(EXERCISE DATA Opens)
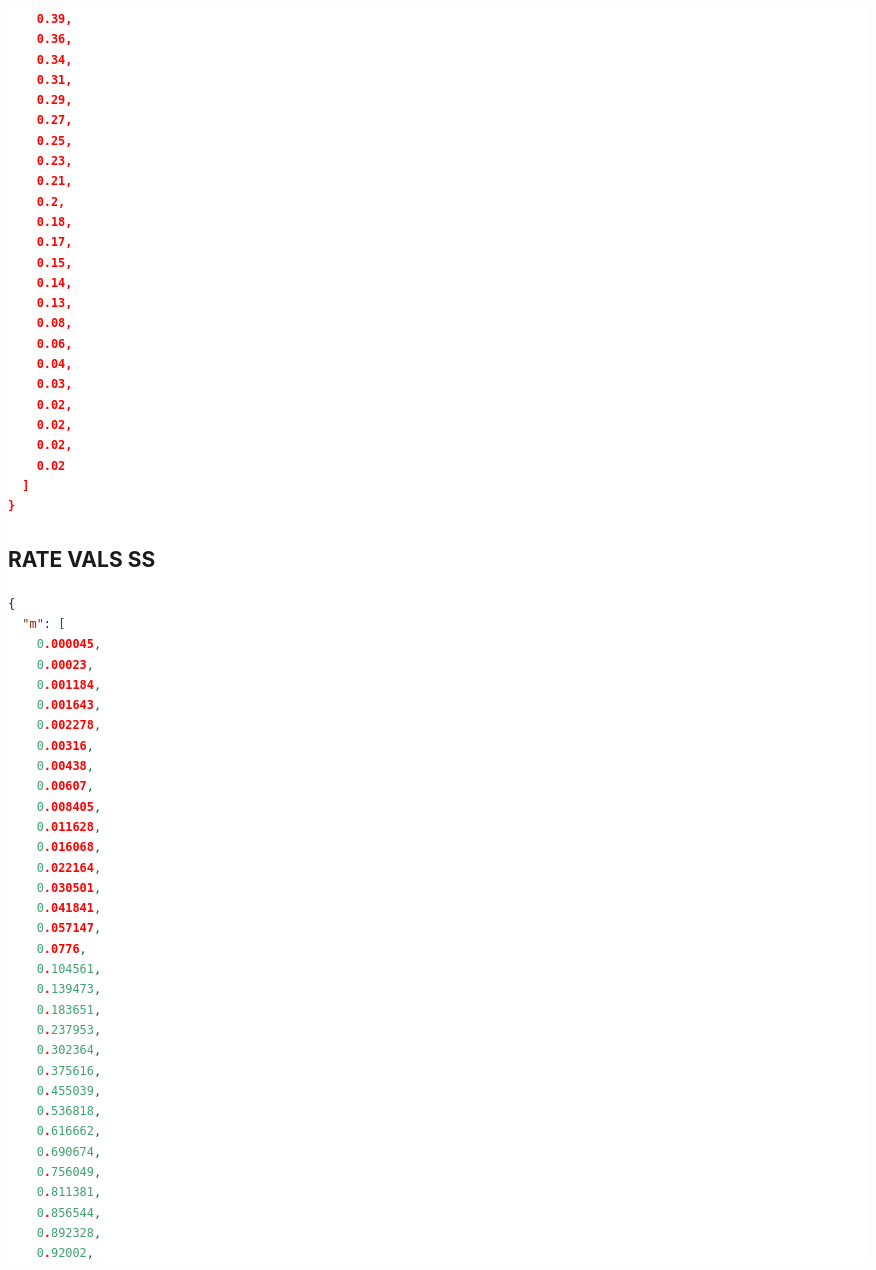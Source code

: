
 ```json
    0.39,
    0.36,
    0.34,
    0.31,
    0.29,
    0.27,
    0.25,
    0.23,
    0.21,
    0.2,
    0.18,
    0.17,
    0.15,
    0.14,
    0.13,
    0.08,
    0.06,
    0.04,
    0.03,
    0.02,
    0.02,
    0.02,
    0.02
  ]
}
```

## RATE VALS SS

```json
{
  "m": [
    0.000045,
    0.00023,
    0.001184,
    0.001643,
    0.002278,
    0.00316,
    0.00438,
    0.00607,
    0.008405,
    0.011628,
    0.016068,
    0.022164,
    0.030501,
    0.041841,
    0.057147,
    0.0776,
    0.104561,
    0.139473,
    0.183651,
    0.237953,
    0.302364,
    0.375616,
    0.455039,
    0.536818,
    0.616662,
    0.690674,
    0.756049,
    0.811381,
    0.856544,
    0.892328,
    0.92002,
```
(EXERCISE DATA Closes)
> [WHAT YOU NEED TO DO]: Produce the entries again, word for word, without any of their pictures.

> [ANSWER FOR THE TASK]:
Source code

:
 ```json
    0.39,
    0.36,
    0.34,
    0.31,
    0.29,
    0.27,
    0.25,
    0.23,
    0.21,
    0.2,
    0.18,
    0.17,
    0.15,
    0.14,
    0.13,
    0.08,
    0.06,
    0.04,
    0.03,
    0.02,
    0.02,
    0.02,
    0.02
  ]
}
```

## RATE VALS SS

```json
{
  "m": [
    0.000045,
    0.00023,
    0.001184,
    0.001643,
    0.002278,
    0.00316,
    0.00438,
    0.00607,
    0.008405,
    0.011628,
    0.016068,
    0.022164,
    0.030501,
    0.041841,
    0.057147,
    0.0776,
    0.104561,
    0.139473,
    0.183651,
    0.237953,
    0.302364,
    0.375616,
    0.455039,
    0.536818,
    0.616662,
    0.690674,
    0.756049,
    0.811381,
    0.856544,
    0.892328,
    0.92002,
```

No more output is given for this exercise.